Deployment Management
Overview
Replicate’s autoscaler is reactive: predictions create K8s Deployments on demand, queue depth drives scaling at 1-second resolution, and idle deployments get pruned automatically. Workers AI’s ai-scheduler is proactive: models are pre-provisioned with minimum instance counts, scaling adjusts within configured bounds at 5-minute resolution, and there is no idle-based pruning. The systems reflect fundamentally different assumptions — bursty ephemeral workloads vs. an always-available model catalog.
Replicate: Autoscaler
The autoscaler runs in every GPU model serving kubernetes cluster. It manages k8s
Deployment objects in the models or serving namespaces — creating them when prediction
traffic appears, scaling replica counts based on queue depth, and pruning idle ones.

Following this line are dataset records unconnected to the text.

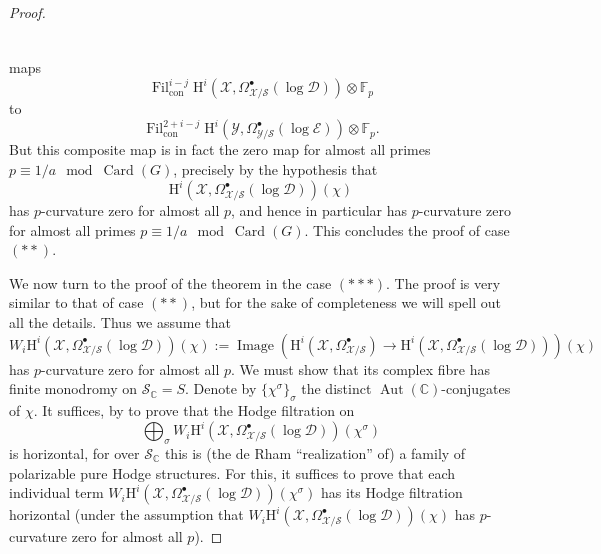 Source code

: \begin{proof}
\[\begin{tikzcd}[column sep=large,row sep=small]
\end{tikzcd}
\]
maps
\[
\operatorname{Fil}^{i-j}_{\mathrm{con}}\mathrm{H}^i(\mathcal{X},\Omega^\bullet_{\mathcal{X}/\mathcal{S}}(\log\mathcal{D}))\otimes\mathbb{F}_p
\]
to
\[
\operatorname{Fil}^{2+i-j}_{\mathrm{con}}\mathrm{H}^i(\mathcal{Y},\Omega^\bullet_{\mathcal{Y}/\mathcal{S}}(\log\mathcal{E}))\otimes\mathbb{F}_p.
\]
But this composite map is in fact the zero map for almost all primes \(p\equiv 1/a\mod \operatorname{Card}(G)\), precisely by the hypothesis that
\[
\mathrm{H}^i(\mathcal{X},\Omega^\bullet_{\mathcal{X}/\mathcal{S}}(\log\mathcal{D}))(\chi)
\]
has \(p\)-curvature zero for almost all \(p\), and hence in particular has \(p\)-curvature zero for almost all primes \(p\equiv 1/a\mod \operatorname{Card}(G)\). This concludes the proof of case \((**)\).

We now turn to the proof of the theorem in the case \((***)\). The proof is very similar to that of case \((**)\), but for the sake of completeness we will spell out all the details. Thus we assume that
\[
W_i\mathrm{H}^i(\mathcal{X},\Omega^\bullet_{\mathcal{X}/\mathcal{S}}(\log\mathcal{D}))(\chi):=
\operatorname{Image}(\mathrm{H}^i(\mathcal{X},\Omega^\bullet_{\mathcal{X}/\mathcal{S}})\to
\mathrm{H}^i(\mathcal{X},\Omega^\bullet_{\mathcal{X}/\mathcal{S}}(\log\mathcal{D})))(\chi)
\]
has \(p\)-curvature zero for almost all \(p\). We must show that its complex fibre has finite monodromy on \(\mathcal{S}_{\mathbb{C}}=S\). Denote by \(\{\chi^\sigma\}_\sigma\) the distinct \(\operatorname{Aut}(\mathbb{C})\)-conjugates of \(\chi\). It suffices, by \cite[4.2.1.3]{Ka-ASDE} to prove that the Hodge filtration on
\[
\bigoplus_\sigma W_i\mathrm{H}^i(\mathcal{X},\Omega^\bullet_{\mathcal{X}/\mathcal{S}}(\log\mathcal{D}))(\chi^\sigma)
\]
is horizontal, for over \(\mathcal{S}_{\mathbb{C}}\) this is (the de Rham ``realization'' of) a family of polarizable pure Hodge structures. For this, it suffices to prove that each individual term \(W_i\mathrm{H}^i(\mathcal{X},\Omega^\bullet_{\mathcal{X}/\mathcal{S}}(\log\mathcal{D}))(\chi^\sigma)\) has its Hodge filtration horizontal (under the assumption that \(W_i\mathrm{H}^i(\mathcal{X},\Omega^\bullet_{\mathcal{X}/\mathcal{S}}(\log\mathcal{D}))(\chi)\) has \(p\)-curvature zero for almost all \(p\)).


\end{proof}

Source: cluster/pkg/autoscaler/autoscaler.go
(fa8042d)
Concurrent loops
| Loop | Interval | Purpose |
|---|---|---|
| Deployment Dispatcher | event-driven (BRPOP) | Creates/updates K8s Deployments when predictions arrive |
| Scaler | 1 second | Adjusts replica counts based on queue depth |
| Scale State Snapshotter | 1 second | Captures queue lengths + replica counts into Redis |
| Queue Pruner | 1 hour | Deletes stuck requests older than 24 hours |
| Deployment Pruner | 1 minute | Deletes K8s Deployments that have been idle too long |
Deployment Dispatcher
┌───────────────┐
│ replicate/api │
└──────┬────────┘
│ LPUSH
▼
┌──────────────────────┐
│ prediction-versions │
│ (Redis list) │
└──────┬───────────────┘
│ BRPOP
▼
┌──────────────────────┐
│ Deployment │
│ Dispatcher │
│ (event-driven) │
└──────┬───────────────┘
│ create/update
▼
┌──────────────────────┐
│ K8s Deployments │
│ (models / serving) │
└──────────────────────┘
startDeploymentDispatcher BRPOPs from the
prediction-versions Redis queue. Each prediction triggers
ensureDeployableDeployment, which creates or
updates the K8s Deployment if the config has changed. Change detection uses a
config hash comparison plus a template version serial.
Key behavior:
- Deployments are created on demand — the first prediction for a version/deployment triggers K8s Deployment creation
- Rate-limited to avoid overwhelming the K8s API
- Config hash comparison means no-op if nothing changed
Scaler
┌──────────────────────┐
│ K8s Deployments │
│ (models / serving) │
└──────┬───────────────┘
│ read replicas + queue lengths
▼
┌──────────────────────┐
│ Snapshotter (1s) │
└──────┬───────────────┘
│ write
▼
┌──────────────────────┐
│ Redis cache │
│ (scale state) │
└──────┬───────────────┘
│ read
▼
┌──────────────────────┐
│ Scaler (1s) │
│ computeNewReplica │
│ CountV2 │
└──────┬───────────────┘
│ patch replicas
▼
┌──────────────────────┐
│ K8s Deployments │
│ (models / serving) │
└──────────────────────┘
startScaler runs every 1 second. For each deployable found
in K8s, it loads the scale state from Redis cache and calls
scaleDeployable().
The scaling algorithm (computeNewReplicaCountV2)
is HPA-inspired:
desiredReplicas = currentReplicas × (metricValue / targetMetricValue)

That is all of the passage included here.